Kuznets’s Nobel lecture detailed six broad characteristics for growth, which later became the guiding benchmarks for the next generation of growth economists.
High growth economies, Kuznets argued, had the following distinctiveness: GDP, per capita and population growth rates were greater in large multiples over the previous period; labour productivity always recorded a sharp jump during the high growth period; the economy moved from an agrarian structure to a manufacturing and, later, to a more sophisticated services sector; urbanisation and secularisation was a given by-product; the modern growth economies brought the world closer through trade and technology; but the spread of modern economic growth remained limited because the benefits hardly percolated to the vast majority of the world population.
In many ways, Ruchir Sharma’s The Rise and Fall of Nations: Ten Rules of Change in the Post-Crisis World challenges some of these conventional suppositions.
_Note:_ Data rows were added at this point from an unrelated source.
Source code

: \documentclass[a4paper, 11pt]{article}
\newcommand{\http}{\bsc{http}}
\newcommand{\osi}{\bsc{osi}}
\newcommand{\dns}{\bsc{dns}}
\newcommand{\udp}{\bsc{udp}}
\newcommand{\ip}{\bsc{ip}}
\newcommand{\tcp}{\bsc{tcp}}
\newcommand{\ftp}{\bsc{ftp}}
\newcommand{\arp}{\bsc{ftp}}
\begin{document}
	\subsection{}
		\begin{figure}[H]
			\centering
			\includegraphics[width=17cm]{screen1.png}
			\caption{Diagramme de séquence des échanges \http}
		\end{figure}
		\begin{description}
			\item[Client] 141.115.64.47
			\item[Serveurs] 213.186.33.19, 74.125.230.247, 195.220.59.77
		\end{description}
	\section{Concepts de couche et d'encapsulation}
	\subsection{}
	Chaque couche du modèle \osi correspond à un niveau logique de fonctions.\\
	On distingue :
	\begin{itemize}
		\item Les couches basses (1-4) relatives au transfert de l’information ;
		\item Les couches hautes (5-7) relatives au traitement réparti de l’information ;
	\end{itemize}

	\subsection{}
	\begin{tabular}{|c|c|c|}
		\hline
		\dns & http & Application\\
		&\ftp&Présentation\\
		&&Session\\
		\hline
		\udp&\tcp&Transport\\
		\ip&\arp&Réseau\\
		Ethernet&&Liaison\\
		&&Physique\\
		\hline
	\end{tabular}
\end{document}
Significantly, Sharma, the highly acclaimed Head of Emerging Markets and Chief Global Strategist at Morgan Stanley Investment Management, makes a powerful argument in favour of nudging the discussion “away from the indeterminate future to a more practical time horizon of five to ten years and to the job of spotting the next booms, busts, and protests.”
“Predictions for the next twenty to one hundred years cannot possibly be fulfilled when new economic competitors can arise within five years, as China did in the early 1980s, as eastern Europe did in the 1990s, and as much of Africa did in the 2000s.”
Sharma, whose first book “Breakout Nations: In Pursuit of the Next Economic Miracles (2012)” was an international bestseller, pertinently illustrates in his second book the unmistakable signs that show that the world is at a point of inflection. After galloping at more than 10% for years, the Chinese economy is showing signs of slowing down.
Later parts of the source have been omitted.